Ob Krebsvorsorge Plus, Messung des Augeninnendrucks zur Glaukom-Früherkennung, Impfberatung oder Bachblütentherapie – Ärzte bieten in ihrer Praxis zahlreiche individuelle Gesundheitsleistungen – kurz IGeL – an, die nicht oder nur in medizinisch begründeten Fällen zu den Leistungen der gesetzlichen Krankenkassen gehören.
Diese Extras müssen Patienten aus eigener Tasche zahlen. Patienten werden so zu Kunden von Behandlungen, für die oft schon im Wartezimmer in Hochglanz-Broschüren oder per Bildschirm geworben wird. Ärzte preisen im Sprechzimmer den Erfolg und Nutzen für medizinische Extras, die therapeutisch jedoch häufig zweifelhaft sind. Verunsichert zücken viele Krankenversicherte ihr Portemonnaie für Leistungen, über die sie oftmals weder eine schriftliche Vereinbarung noch eine Rechnung erhalten. Unter www.igel-aerger.de bieten die Verbraucherzentralen Patienten im Internet ab sofort ein Forum, in dem sie Frust und Verdruss loswerden können.

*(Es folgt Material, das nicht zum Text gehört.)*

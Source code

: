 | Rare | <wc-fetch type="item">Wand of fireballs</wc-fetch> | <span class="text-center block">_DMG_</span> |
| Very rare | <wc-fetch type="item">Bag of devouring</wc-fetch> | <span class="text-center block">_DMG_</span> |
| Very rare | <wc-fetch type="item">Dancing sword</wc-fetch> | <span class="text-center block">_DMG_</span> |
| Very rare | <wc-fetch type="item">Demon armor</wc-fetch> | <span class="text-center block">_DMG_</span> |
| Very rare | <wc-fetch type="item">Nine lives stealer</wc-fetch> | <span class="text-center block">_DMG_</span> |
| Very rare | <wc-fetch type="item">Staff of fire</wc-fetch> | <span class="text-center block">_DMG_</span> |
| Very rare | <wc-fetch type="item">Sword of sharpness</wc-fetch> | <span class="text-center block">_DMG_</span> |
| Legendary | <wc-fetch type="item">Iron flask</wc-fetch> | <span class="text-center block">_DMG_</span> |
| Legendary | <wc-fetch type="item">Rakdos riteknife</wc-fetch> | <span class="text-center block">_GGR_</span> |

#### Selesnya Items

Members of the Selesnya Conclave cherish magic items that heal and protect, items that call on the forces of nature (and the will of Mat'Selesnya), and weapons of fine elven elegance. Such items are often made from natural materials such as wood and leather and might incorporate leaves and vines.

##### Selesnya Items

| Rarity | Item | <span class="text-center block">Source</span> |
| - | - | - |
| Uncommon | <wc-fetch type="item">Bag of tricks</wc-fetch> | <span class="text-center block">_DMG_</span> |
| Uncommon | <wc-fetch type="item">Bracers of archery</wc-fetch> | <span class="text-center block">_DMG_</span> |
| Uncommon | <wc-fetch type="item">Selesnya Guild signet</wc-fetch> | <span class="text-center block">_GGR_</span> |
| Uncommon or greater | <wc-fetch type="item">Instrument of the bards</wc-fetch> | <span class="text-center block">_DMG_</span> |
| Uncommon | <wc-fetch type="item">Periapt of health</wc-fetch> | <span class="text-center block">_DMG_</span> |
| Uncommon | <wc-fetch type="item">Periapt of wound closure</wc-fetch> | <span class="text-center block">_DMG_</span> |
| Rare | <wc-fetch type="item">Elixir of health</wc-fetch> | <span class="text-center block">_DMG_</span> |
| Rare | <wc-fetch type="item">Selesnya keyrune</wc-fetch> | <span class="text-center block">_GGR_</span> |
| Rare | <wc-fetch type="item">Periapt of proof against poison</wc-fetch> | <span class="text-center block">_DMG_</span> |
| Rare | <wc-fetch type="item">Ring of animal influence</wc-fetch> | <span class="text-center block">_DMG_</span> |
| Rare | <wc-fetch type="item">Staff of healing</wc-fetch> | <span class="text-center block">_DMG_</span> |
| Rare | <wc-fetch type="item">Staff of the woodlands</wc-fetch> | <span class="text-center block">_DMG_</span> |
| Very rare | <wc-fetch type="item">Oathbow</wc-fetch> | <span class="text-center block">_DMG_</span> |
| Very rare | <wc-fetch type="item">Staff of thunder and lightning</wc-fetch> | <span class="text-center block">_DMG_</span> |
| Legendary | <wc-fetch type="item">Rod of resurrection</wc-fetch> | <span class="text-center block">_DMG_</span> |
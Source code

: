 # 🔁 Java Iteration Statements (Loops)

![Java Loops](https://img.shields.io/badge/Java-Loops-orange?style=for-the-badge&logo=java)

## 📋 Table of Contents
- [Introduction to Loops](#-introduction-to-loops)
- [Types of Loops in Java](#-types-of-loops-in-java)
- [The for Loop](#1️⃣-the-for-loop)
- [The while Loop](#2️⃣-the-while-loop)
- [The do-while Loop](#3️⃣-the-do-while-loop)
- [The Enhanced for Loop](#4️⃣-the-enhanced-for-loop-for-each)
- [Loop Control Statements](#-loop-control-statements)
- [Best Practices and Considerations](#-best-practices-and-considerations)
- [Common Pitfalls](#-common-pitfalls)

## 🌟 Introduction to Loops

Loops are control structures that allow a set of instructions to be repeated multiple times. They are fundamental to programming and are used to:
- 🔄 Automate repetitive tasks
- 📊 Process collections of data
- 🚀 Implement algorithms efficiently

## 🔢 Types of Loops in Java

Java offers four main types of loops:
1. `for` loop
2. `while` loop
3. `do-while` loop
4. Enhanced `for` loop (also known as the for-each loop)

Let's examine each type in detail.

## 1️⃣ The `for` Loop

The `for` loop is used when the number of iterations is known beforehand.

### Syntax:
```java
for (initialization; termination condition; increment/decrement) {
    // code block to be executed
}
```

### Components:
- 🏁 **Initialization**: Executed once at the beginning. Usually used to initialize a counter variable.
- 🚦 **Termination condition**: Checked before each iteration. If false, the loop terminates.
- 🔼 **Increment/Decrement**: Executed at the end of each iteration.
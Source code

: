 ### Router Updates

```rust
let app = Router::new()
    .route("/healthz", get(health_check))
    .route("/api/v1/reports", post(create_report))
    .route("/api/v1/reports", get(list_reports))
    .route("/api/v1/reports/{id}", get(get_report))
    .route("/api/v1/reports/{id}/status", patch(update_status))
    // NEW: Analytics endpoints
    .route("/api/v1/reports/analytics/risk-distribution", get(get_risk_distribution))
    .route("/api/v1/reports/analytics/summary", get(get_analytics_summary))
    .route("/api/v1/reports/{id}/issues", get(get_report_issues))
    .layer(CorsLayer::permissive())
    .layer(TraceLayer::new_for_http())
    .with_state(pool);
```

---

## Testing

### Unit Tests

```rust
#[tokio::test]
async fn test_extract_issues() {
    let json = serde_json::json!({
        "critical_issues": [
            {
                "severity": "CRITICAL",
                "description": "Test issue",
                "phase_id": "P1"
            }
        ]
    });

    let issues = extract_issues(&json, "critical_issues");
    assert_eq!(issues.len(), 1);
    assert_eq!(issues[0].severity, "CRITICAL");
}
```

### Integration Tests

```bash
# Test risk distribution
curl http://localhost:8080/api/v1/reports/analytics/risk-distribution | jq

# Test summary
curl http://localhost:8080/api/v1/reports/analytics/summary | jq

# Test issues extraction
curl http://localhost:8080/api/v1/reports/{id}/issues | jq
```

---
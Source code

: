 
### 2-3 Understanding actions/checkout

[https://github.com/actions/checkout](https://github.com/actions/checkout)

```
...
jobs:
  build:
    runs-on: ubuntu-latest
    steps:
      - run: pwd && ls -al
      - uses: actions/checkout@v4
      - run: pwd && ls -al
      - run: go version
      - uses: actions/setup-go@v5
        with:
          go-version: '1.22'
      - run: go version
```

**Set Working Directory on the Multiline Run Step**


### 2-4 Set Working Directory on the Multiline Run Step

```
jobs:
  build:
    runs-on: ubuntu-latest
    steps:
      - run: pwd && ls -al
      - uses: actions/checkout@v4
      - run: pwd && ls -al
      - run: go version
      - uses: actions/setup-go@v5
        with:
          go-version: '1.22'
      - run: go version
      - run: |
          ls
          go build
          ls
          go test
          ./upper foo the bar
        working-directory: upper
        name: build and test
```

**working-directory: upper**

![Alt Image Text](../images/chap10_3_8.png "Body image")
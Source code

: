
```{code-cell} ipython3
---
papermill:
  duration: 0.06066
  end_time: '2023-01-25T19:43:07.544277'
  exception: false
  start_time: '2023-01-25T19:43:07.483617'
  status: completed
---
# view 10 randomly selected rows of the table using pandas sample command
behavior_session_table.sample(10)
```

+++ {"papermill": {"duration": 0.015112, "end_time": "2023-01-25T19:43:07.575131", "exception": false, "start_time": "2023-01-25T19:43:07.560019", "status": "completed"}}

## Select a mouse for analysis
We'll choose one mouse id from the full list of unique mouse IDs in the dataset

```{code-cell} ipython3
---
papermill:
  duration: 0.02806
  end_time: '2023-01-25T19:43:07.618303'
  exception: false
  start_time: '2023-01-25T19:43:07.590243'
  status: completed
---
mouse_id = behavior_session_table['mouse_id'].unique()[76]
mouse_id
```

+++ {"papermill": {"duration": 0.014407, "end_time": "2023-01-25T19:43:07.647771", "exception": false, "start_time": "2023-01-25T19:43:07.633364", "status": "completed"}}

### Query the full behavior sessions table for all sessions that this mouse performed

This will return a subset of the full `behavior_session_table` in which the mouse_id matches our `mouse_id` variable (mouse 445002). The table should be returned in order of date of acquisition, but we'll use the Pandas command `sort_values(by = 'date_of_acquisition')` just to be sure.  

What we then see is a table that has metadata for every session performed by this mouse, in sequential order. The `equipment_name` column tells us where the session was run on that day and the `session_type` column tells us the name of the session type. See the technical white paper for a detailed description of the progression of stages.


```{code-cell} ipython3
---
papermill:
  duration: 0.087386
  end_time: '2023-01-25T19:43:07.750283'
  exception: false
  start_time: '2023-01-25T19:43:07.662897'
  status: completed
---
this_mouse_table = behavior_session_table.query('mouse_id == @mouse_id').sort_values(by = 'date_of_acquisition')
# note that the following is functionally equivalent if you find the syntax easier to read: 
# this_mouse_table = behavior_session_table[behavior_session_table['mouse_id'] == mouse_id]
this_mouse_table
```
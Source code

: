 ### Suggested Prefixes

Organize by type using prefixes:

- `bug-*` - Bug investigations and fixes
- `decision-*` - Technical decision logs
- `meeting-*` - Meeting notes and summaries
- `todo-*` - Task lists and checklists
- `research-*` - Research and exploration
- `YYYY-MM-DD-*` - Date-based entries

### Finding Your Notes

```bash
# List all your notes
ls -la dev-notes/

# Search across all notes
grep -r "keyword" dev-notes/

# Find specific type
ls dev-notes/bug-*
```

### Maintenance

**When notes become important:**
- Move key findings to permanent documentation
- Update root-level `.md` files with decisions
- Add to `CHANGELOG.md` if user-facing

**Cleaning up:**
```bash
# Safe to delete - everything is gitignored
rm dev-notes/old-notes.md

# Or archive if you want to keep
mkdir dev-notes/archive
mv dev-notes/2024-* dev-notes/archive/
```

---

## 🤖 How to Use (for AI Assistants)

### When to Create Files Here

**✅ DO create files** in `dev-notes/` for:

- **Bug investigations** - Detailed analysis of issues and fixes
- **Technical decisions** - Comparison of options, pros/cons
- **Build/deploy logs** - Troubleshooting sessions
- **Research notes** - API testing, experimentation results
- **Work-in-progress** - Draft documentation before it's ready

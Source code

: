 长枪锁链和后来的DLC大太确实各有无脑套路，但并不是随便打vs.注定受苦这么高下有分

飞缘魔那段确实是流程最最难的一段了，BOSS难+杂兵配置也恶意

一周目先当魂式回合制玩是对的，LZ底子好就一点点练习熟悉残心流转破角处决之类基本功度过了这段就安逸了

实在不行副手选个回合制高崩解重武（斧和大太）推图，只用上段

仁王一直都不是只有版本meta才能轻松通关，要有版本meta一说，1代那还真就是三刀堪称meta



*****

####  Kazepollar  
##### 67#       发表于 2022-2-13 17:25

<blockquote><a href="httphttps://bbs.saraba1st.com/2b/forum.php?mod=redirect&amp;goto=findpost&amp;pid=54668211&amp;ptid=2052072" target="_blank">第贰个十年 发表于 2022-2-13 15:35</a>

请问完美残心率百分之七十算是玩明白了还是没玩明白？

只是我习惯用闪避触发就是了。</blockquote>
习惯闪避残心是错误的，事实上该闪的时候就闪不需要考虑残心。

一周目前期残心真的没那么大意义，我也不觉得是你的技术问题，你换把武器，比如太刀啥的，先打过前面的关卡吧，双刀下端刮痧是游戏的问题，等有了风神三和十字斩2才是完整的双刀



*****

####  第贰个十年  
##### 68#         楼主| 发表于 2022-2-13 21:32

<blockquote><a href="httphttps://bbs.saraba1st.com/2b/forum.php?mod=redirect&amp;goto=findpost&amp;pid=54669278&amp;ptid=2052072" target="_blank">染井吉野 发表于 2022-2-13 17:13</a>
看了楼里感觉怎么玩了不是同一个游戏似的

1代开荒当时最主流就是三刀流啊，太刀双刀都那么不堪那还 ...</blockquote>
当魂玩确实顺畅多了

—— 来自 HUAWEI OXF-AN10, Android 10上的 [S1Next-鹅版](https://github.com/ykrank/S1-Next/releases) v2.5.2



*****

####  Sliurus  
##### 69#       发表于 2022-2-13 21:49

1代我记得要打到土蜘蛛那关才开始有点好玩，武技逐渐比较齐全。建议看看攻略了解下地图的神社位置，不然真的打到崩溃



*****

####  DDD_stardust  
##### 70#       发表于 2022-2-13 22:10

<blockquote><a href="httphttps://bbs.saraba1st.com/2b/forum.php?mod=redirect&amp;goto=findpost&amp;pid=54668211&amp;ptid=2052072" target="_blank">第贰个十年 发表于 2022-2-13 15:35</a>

Ärzte und Kliniken können frei entscheiden, welche medizinischen Zusatzbehandlungen sie neben den Leistungen aus der gesetzlichen Krankenversicherung anbieten, wie oft sie diese Extras anwenden und welche Honorare sie letztlich dafür verlangen. Im Gegenzug sind die Ärzte verpflichtet, ihre Patienten in einem persönlichen Gespräch über Nutzen und Risiken der offerierten Behandlung gegen Bares aufzuklären und ihnen die Kosten schriftlich aufzulisten. Vor der Behandlung muss die Zusatzleistung zudem vertraglich fest vereinbart und anschließend auf Grundlage der ärztlichen Gebührenordnung mit den Patienten abgerechnet werden. In der Praxis ist es jedoch vielfach so, dass sich die Ratsuchenden im Sprechzimmer unter Druck gesetzt und schlecht aufgeklärt fühlen. Auch der obligatorische Vertrag oder die Rechnung werden häufig vergessen. Gegenüber dem kaufmännischen Gebaren wissen Patienten dann nicht wohin mit ihrem Ärger.
Dieser kann nun abgeladen werden unter „igel-aerger.de„: Missstände rund um die Extras in Arztpraxen und Kliniken aufzudecken und abzustellen – so lauten die Ziele des Internetforums. Auf einer eigenen Beschwerdeseite können Betroffene dort ihren geballten IGeL-Ärger mit persönlichen Angaben oder anonym schildern. Die Verbraucherzentralen sammeln gezielt Erfahrungen von der Werbung in der Arztpraxis über das therapeutische Angebot bis hin zur Abwicklung der Behandlung.
Anhand der erfassten Daten wollen die Verbraucherschützer prüfen, wie die geltende Rechtslage von den Ärzten eingehalten wird und an welchen Stellen Nachbesserungsbedarf besteht. Allerdings bewerten sie nicht den medizinischen Nutzen, sondern ermitteln mit verbraucherrechtlichem Blick, welche Zusatzleistungen Ärzte offerieren, wie sie über die Kosten der IGeL-Leistungen informieren, ob das jeweilige Angebot in eine schriftliche Vereinbarung mündet und wie auf Beschwerden von Patienten reagiert wird. Ärzte, die negativ auffallen, sollen abgemahnt werden. Weitere Informationen und Tipps zu IGeL und Wahlleistungen sowie ein Forum zur Klärung persönlicher Nachfragen haben zudem die Aufgabe, Patienten für den Umgang mit kostenpflichtigen Extras in der Arztpraxis besser zu wappnen.
Konzipiert und betreut wird das Internetforum von der Verbraucherzentrale NRW in Kooperation mit den Verbraucherzentralen Berlin und Rheinland-Pfalz. Die Finanzierung erfolgt durch das Bundesministerium für Justiz und Verbraucherschutz.
Das Forum „IGeL-Ärger“ ist zugänglich unter www.igel-aerger.de.